My wife wears ear plugs when I talk to her. Not always, of course. Not in public. But most mornings, and on weekends often for extended bonus periods. We both started wearing them years ago, tired of each other’s snoring. I take mine out once I’ve rejoined the conscious world, but Geneviève says she “likes the quiet.” Apparently the deafening roar of our child-free, pet-free, top floor apartment in a detached home of sleepy west end Toronto disturbs her ritual of reading the news on her iPad. (A dinner guest once commented, sitting on our front patio: “it’s like we’re in the country”.)
Once she’s up and about, the ear plugs persist. Whether it’s a quick trip to the kitchen for juice or an hour of chores, they remain firmly lodged in place. Occasionally there are unfortunate consequences if, like me, you’ve exposed yourself to the full aural spectrum of domestic life. With her hearing muted, she gains an increased tolerance for the volume of any activity, which can transform an already noisy task into a thunderous one. If you think putting away cast iron pans into that drawer under the oven is loud, have someone do it wearing ear plugs.

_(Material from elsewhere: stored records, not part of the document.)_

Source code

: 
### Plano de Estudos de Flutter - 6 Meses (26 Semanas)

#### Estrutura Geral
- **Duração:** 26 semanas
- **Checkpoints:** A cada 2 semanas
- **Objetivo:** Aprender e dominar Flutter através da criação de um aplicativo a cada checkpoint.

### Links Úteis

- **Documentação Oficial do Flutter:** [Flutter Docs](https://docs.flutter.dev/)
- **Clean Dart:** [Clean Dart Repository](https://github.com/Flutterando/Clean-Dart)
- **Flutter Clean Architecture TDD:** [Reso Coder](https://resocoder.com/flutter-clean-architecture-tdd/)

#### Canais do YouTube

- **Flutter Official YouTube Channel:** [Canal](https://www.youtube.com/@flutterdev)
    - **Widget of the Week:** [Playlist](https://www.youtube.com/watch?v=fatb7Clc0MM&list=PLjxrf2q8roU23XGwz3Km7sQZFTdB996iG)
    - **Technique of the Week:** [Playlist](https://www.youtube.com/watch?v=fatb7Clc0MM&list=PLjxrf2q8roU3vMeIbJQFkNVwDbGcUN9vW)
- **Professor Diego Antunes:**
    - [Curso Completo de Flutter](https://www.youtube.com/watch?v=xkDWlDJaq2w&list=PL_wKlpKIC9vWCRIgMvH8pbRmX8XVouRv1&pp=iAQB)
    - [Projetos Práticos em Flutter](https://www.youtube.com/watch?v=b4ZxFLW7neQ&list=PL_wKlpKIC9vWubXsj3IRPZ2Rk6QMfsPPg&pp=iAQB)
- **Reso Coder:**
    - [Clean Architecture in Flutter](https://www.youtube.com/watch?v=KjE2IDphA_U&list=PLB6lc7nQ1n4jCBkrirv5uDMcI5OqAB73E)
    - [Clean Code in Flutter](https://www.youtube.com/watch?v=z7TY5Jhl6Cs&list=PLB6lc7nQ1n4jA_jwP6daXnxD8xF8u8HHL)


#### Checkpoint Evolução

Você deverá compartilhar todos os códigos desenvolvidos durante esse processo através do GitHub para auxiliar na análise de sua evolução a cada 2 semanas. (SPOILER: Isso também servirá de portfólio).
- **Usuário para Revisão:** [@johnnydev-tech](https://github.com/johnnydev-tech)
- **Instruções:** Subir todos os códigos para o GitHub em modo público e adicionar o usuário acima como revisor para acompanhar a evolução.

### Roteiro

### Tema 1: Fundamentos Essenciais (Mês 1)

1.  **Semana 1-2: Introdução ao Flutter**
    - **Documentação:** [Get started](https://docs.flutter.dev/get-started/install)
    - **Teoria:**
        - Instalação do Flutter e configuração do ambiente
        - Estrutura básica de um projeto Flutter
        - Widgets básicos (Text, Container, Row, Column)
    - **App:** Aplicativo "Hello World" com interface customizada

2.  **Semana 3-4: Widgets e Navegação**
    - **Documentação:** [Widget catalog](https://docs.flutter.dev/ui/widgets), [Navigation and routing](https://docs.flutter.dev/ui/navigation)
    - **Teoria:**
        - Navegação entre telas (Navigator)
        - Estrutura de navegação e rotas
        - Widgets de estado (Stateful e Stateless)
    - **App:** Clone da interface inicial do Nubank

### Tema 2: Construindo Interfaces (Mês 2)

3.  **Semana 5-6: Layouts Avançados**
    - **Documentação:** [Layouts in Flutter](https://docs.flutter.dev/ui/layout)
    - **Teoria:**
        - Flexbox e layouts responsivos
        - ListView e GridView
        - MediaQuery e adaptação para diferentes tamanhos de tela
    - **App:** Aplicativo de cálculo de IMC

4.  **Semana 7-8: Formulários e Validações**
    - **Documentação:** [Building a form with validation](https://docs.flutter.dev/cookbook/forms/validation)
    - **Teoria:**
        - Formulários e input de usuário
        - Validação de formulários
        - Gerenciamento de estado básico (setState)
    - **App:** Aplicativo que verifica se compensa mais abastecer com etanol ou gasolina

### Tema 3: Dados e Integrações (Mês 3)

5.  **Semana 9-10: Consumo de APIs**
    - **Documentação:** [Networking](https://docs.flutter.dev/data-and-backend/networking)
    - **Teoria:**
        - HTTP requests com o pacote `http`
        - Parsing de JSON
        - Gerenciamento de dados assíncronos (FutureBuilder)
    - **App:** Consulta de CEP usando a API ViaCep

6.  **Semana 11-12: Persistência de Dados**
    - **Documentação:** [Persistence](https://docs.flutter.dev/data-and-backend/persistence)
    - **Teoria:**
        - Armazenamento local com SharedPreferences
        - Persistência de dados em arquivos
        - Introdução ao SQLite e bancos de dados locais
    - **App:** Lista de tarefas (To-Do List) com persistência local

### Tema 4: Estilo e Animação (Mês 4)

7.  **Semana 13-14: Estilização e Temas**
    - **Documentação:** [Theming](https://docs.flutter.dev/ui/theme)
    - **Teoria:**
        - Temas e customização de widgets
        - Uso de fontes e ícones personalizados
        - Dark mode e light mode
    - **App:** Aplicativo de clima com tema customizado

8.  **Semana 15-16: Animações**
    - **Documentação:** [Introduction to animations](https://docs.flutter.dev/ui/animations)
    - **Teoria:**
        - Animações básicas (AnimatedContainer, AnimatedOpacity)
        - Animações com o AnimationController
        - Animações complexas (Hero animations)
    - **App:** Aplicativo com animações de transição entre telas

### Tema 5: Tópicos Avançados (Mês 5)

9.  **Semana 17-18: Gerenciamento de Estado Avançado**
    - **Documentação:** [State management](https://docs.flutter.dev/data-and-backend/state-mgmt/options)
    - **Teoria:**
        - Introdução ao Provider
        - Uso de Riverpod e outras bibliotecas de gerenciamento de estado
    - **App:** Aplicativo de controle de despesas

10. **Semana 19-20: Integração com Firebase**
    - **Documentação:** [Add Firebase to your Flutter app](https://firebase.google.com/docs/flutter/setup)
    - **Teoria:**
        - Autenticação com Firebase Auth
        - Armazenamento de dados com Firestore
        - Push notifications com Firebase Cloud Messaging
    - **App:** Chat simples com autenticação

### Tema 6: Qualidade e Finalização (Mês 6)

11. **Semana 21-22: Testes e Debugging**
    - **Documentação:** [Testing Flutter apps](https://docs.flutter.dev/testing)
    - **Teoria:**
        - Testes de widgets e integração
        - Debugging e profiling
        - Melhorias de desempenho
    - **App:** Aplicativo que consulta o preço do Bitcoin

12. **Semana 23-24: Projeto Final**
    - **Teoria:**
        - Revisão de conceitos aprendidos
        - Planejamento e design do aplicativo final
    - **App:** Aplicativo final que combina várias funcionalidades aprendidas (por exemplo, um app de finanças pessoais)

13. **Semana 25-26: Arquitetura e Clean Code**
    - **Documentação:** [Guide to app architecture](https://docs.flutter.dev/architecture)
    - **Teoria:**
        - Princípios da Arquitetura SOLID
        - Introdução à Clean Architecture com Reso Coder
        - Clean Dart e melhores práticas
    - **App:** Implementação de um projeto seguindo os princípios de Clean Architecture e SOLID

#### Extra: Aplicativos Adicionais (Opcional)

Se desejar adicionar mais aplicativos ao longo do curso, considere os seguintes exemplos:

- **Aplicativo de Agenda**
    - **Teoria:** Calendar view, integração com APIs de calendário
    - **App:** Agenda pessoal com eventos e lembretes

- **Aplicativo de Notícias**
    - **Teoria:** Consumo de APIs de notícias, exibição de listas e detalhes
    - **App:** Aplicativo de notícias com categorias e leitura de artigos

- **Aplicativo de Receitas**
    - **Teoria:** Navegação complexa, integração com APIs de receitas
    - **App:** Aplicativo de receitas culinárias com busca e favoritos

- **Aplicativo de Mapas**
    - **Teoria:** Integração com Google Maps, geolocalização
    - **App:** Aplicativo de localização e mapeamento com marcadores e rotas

In her defence, I think she may need these sessions of peace and quiet as a counterbalance to weekdays working in live television news, where she tells me she regularly listens, via separate headsets, to two competitors’ broadcasts simultaneously.
Mostly it’s the ear plugs’ impact on casual conversation that gets to me, since the most common initial reply to something I say or ask is “Hmmm?” or “What?” even though she’s three feet away. I once complained about having to shout when she’s so close, but she helpfully suggested that the situation provided good practice for when she’s old and deaf. When I insist she take them out so I can speak at a normal volume, she complies, but with a bit of a sigh. She removes one — just one — and turns her good ear toward me, a not too subtle “I trust this is important” look on her face.
Despite an absolute objective confidence in the sanity of my request, her expectant gaze will sometimes give me pause as to the value of what I had to say. But, following her suggestion of embracing opportunities to prepare for our twilight years, I might start using these moments to repeat the same question I had only a few minutes earlier, or to say I can’t remember what I was going to ask. I’ll tell her it’s good practice for when I’m old and forgetful.